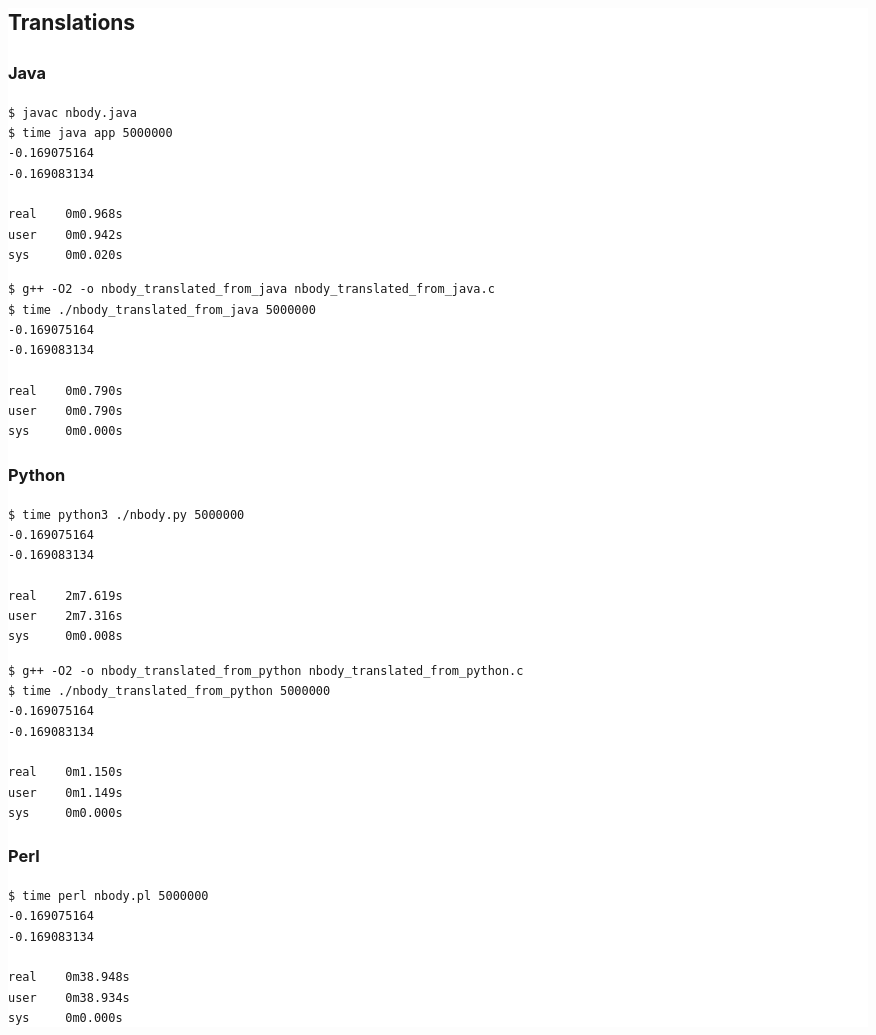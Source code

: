 ## Translations

### Java

```bash
$ javac nbody.java
$ time java app 5000000
-0.169075164
-0.169083134

real    0m0.968s
user    0m0.942s
sys     0m0.020s
```

```
$ g++ -O2 -o nbody_translated_from_java nbody_translated_from_java.c
$ time ./nbody_translated_from_java 5000000
-0.169075164
-0.169083134

real    0m0.790s
user    0m0.790s
sys     0m0.000s
```

### Python

```bash
$ time python3 ./nbody.py 5000000
-0.169075164
-0.169083134

real    2m7.619s
user    2m7.316s
sys     0m0.008s
```

```
$ g++ -O2 -o nbody_translated_from_python nbody_translated_from_python.c
$ time ./nbody_translated_from_python 5000000
-0.169075164
-0.169083134

real    0m1.150s
user    0m1.149s
sys     0m0.000s
```

### Perl

```bash
$ time perl nbody.pl 5000000
-0.169075164
-0.169083134

real    0m38.948s
user    0m38.934s
sys     0m0.000s
```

◇ ◇ ◇

Brief :: Make an exact copy of the records, pictures excluded.

Output below ::
Source code

: ## Translations

### Java

```bash
$ javac nbody.java
$ time java app 5000000
-0.169075164
-0.169083134

real    0m0.968s
user    0m0.942s
sys     0m0.020s
```

```
$ g++ -O2 -o nbody_translated_from_java nbody_translated_from_java.c
$ time ./nbody_translated_from_java 5000000
-0.169075164
-0.169083134

real    0m0.790s
user    0m0.790s
sys     0m0.000s
```

### Python

```bash
$ time python3 ./nbody.py 5000000
-0.169075164
-0.169083134

real    2m7.619s
user    2m7.316s
sys     0m0.008s
```

```
$ g++ -O2 -o nbody_translated_from_python nbody_translated_from_python.c
$ time ./nbody_translated_from_python 5000000
-0.169075164
-0.169083134

real    0m1.150s
user    0m1.149s
sys     0m0.000s
```

### Perl

```bash
$ time perl nbody.pl 5000000
-0.169075164
-0.169083134

real    0m38.948s
user    0m38.934s
sys     0m0.000s
```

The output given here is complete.